China Petroleum & Chemical (Sinopec), Asia's largest oil refiner, is 'actively preparing' to build a lubricant plant in Singapore in what is expected to be its first overseas foray in the downstream petrochemical sector.

The company is also studying investment opportunities in Singapore and other nations in oil refining and petrochemical production as part of its overseas expansion strategy, chief financial officer Wang Xinhua said.

He did not give additional details about the scale and investment of the plant. A spokesman said the company aimed to sell to the Asia-Pacific market rather than just China.

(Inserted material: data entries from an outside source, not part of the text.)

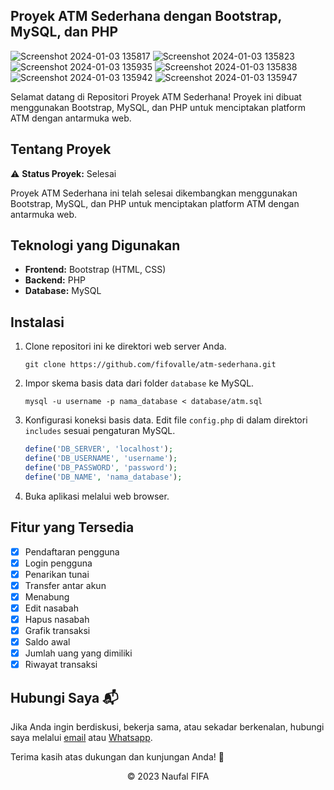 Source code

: ## Proyek ATM Sederhana dengan Bootstrap, MySQL, dan PHP

![Screenshot 2024-01-03 135817](https://github.com/fifovalle/ATM-SEDERHANA/assets/90078068/c231bbad-f090-404a-99bb-2c0075deaad0)
![Screenshot 2024-01-03 135823](https://github.com/fifovalle/ATM-SEDERHANA/assets/90078068/5690249a-89fb-46c0-a9e1-a0fca76467f1)
![Screenshot 2024-01-03 135935](https://github.com/fifovalle/ATM-SEDERHANA/assets/90078068/77c36a4d-6097-4bee-9056-658901d55590)
![Screenshot 2024-01-03 135838](https://github.com/fifovalle/ATM-SEDERHANA/assets/90078068/fead46d2-02e7-4ef5-ade1-8731edfe5367)
![Screenshot 2024-01-03 135942](https://github.com/fifovalle/ATM-SEDERHANA/assets/90078068/30fc4543-a79b-4a6f-8526-28ea85c40b1e)
![Screenshot 2024-01-03 135947](https://github.com/fifovalle/ATM-SEDERHANA/assets/90078068/a8a915d5-1be1-4ef1-adc1-56e9fbfc426a)

Selamat datang di Repositori Proyek ATM Sederhana! Proyek ini dibuat menggunakan Bootstrap, MySQL, dan PHP untuk menciptakan platform ATM dengan antarmuka web.

## Tentang Proyek

⚠️ **Status Proyek:** Selesai

Proyek ATM Sederhana ini telah selesai dikembangkan menggunakan Bootstrap, MySQL, dan PHP untuk menciptakan platform ATM dengan antarmuka web.

## Teknologi yang Digunakan

- **Frontend:** Bootstrap (HTML, CSS)
- **Backend:** PHP
- **Database:** MySQL

## Instalasi

1. Clone repositori ini ke direktori web server Anda.

   ```
   git clone https://github.com/fifovalle/atm-sederhana.git
   ```

2. Impor skema basis data dari folder `database` ke MySQL.

   ```
   mysql -u username -p nama_database < database/atm.sql
   ```

3. Konfigurasi koneksi basis data. Edit file `config.php` di dalam direktori `includes` sesuai pengaturan MySQL.

   ```php
   define('DB_SERVER', 'localhost');
   define('DB_USERNAME', 'username');
   define('DB_PASSWORD', 'password');
   define('DB_NAME', 'nama_database');
   ```

4. Buka aplikasi melalui web browser.

## Fitur yang Tersedia

- [x] Pendaftaran pengguna
- [x] Login pengguna
- [x] Penarikan tunai
- [x] Transfer antar akun
- [x] Menabung
- [x] Edit nasabah
- [x] Hapus nasabah
- [x] Grafik transaksi
- [x] Saldo awal
- [x] Jumlah uang yang dimiliki
- [x] Riwayat transaksi

## Hubungi Saya 📬

Jika Anda ingin berdiskusi, bekerja sama, atau sekadar berkenalan, hubungi saya melalui [email](mailto:fifanaufal10@gmail.com) atau [Whatsapp](https://wa.me/+6281223652490).

Terima kasih atas dukungan dan kunjungan Anda! 🌟

<div align="center">
  &copy; 2023 Naufal FIFA
</div>
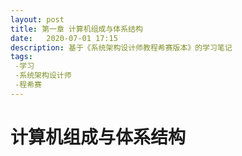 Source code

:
 ```yaml
---
layout: post
title: 第一章 计算机组成与体系结构
date:   2020-07-01 17:15
description: 基于《系统架构设计师教程希赛版本》的学习笔记
tags: 
 -学习
 -系统架构设计师
 -程希赛
---
```


# 计算机组成与体系结构

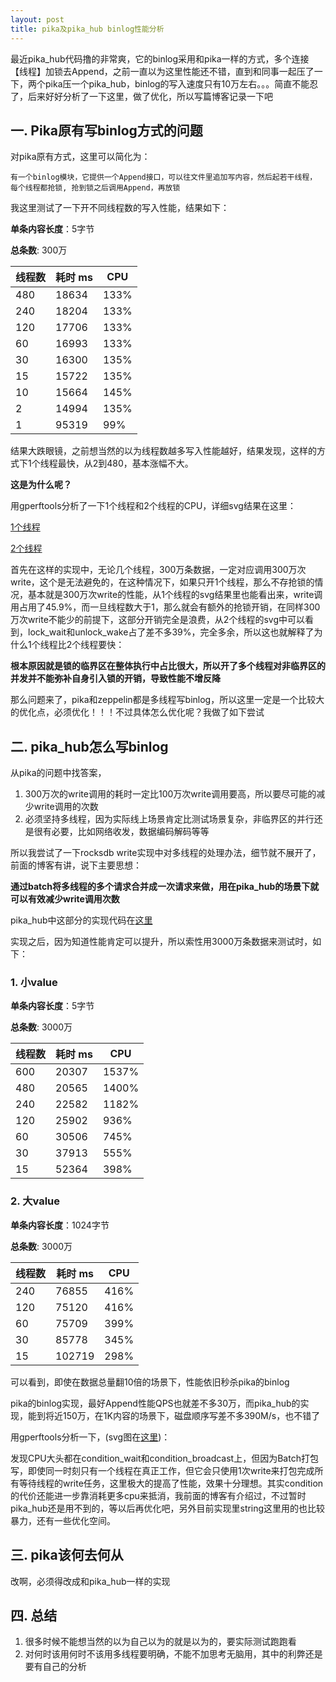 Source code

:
 ```yaml
---
layout: post
title: pika及pika_hub binlog性能分析
---
```




最近pika_hub代码撸的非常爽，它的binlog采用和pika一样的方式，多个连接【线程】加锁去Append，之前一直以为这里性能还不错，直到和同事一起压了一下，两个pika压一个pika_hub，binlog的写入速度只有10万左右。。。简直不能忍了，后来好好分析了一下这里，做了优化，所以写篇博客记录一下吧



## 一. Pika原有写binlog方式的问题

对pika原有方式，这里可以简化为：

```
有一个binlog模块，它提供一个Append接口，可以往文件里追加写内容，然后起若干线程，
每个线程都抢锁, 抢到锁之后调用Append，再放锁
```

我这里测试了一下开不同线程数的写入性能，结果如下：

**单条内容长度**：5字节

**总条数**: 300万

| 线程数  | 耗时 ms | CPU  |
| ---- | ----- | ---- |
| 480  | 18634 | 133% |
| 240  | 18204 | 133% |
| 120  | 17706 | 133% |
| 60   | 16993 | 133% |
| 30   | 16300 | 135% |
| 15   | 15722 | 135% |
| 10   | 15664 | 145% |
| 2    | 14994 | 135% |
| 1    | 95319 | 99%  |

结果大跌眼镜，之前想当然的以为线程数越多写入性能越好，结果发现，这样的方式下1个线程最快，从2到480，基本涨幅不大。

**这是为什么呢？**

用gperftools分析了一下1个线程和2个线程的CPU，详细svg结果在这里：

[1个线程](https://github.com/KernelMaker/kernelmaker.github.io/tree/master/public/images/2017-07-26/pika1.svg)

[2个线程](https://github.com/KernelMaker/kernelmaker.github.io/tree/master/public/images/2017-07-26/pika2.svg)

首先在这样的实现中，无论几个线程，300万条数据，一定对应调用300万次write，这个是无法避免的，在这种情况下，如果只开1个线程，那么不存抢锁的情况，基本就是300万次write的性能，从1个线程的svg结果里也能看出来，write调用占用了45.9%，而一旦线程数大于1，那么就会有额外的抢锁开销，在同样300万次write不能少的前提下，这部分开销完全是浪费，从2个线程的svg中可以看到，lock_wait和unlock_wake占了差不多39%，完全多余，所以这也就解释了为什么1个线程比2个线程要快：

**根本原因就是锁的临界区在整体执行中占比很大，所以开了多个线程对非临界区的并发并不能弥补自身引入锁的开销，导致性能不增反降**

那么问题来了，pika和zeppelin都是多线程写binlog，所以这里一定是一个比较大的优化点，必须优化！！！不过具体怎么优化呢？我做了如下尝试



## 二. pika_hub怎么写binlog

从pika的问题中找答案，

1. 300万次的write调用的耗时一定比100万次write调用要高，所以要尽可能的减少write调用的次数
2. 必须坚持多线程，因为实际线上场景肯定比测试场景复杂，非临界区的并行还是很有必要，比如网络收发，数据编码解码等等

所以我尝试了一下rocksdb write实现中对多线程的处理办法，细节就不展开了，前面的博客有讲，说下主要思想：

**通过batch将多线程的多个请求合并成一次请求来做，用在pika_hub的场景下就可以有效减少write调用次数**

pika_hub中这部分的实现代码在[这里](https://github.com/KernelMaker/pika_hub/blob/master/src/pika_hub_binlog_writer.cc)

实现之后，因为知道性能肯定可以提升，所以索性用3000万条数据来测试时，如下：

### 1. 小value

**单条内容长度**：5字节

**总条数**: 3000万

| 线程数  | 耗时 ms | CPU   |
| ---- | ----- | ----- |
| 600  | 20307 | 1537% |
| 480  | 20565 | 1400% |
| 240  | 22582 | 1182% |
| 120  | 25902 | 936%  |
| 60   | 30506 | 745%  |
| 30   | 37913 | 555%  |
| 15   | 52364 | 398%  |



### 2. 大value

**单条内容长度**：1024字节

**总条数**: 3000万

| 线程数  | 耗时 ms  | CPU  |
| ---- | ------ | ---- |
| 240  | 76855  | 416% |
| 120  | 75120  | 416% |
| 60   | 75709  | 399% |
| 30   | 85778  | 345% |
| 15   | 102719 | 298% |



可以看到，即使在数据总量翻10倍的场景下，性能依旧秒杀pika的binlog

pika的binlog实现，最好Append性能QPS也就差不多30万，而pika_hub的实现，能到将近150万，在1K内容的场景下，磁盘顺序写差不多390M/s，也不错了

用gperftools分析一下，(svg图在[这里](https://github.com/KernelMaker/kernelmaker.github.io/tree/master/public/images/2017-07-26/hub.svg))：

发现CPU大头都在condition_wait和condition_broadcast上，但因为Batch打包写，即使同一时刻只有一个线程在真正工作，但它会只使用1次write来打包完成所有等待线程的write任务，这里极大的提高了性能，效果十分理想。其实condition的代价还能进一步靠消耗更多cpu来抵消，我前面的博客有介绍过，不过暂时pika_hub还是用不到的，等以后再优化吧，另外目前实现里string这里用的也比较暴力，还有一些优化空间。



## 三. pika该何去何从

改啊，必须得改成和pika_hub一样的实现



## 四. 总结

1. 很多时候不能想当然的以为自己以为的就是以为的，要实际测试跑跑看
2. 对何时该用何时不该用多线程要明确，不能不加思考无脑用，其中的利弊还是要有自己的分析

Sinopec began contract manufacturing of vehicle and marine lubricants with two Singapore firms, Italsing and AP Oil in 2007, according to Singapore's Business Times newspaper. It quoted Sinopec Lubricant vice-chief engineer Liu Qinghua as saying setting up a plant was one option to 'move on from contract manufacturing'.

Sinopec is studying building a large-scale refining and chemical base in Singapore's Jurong Island petrochemical industrial park, China Business News quoted an unnamed Singapore Economic Development Board official as saying.

The Sinopec spokesman said the lubricant plant was not aimed at circumventing the mainland's fuel price controls, as lubricant prices are not subject to state intervention.

However, if Sinopec decides to venture into refining in Singapore, it would achieve this purpose. Rival PetroChina last year bought leading refiner Singapore Petroleum.

Sinopec yesterday posted a 40 per cent year-on-year rise in first-quarter net profit to 15.79 billion yuan (HK$17.9 billion) on the back of strong gains in profits from oil and gas production, fuel marketing and petrochemical production.

Refining operating profit plunged 80.5 per cent to 1.46 billion yuan, as Beijing delayed raising retail fuel prices and lifted them by less than the increase in crude oil prices.

This compressed the refining profit margin to US$4.40 a barrel from US$8.20 a barrel in the year-earlier quarter, estimated Mirae Asset Securities head of regional energy research Gordon Kwan.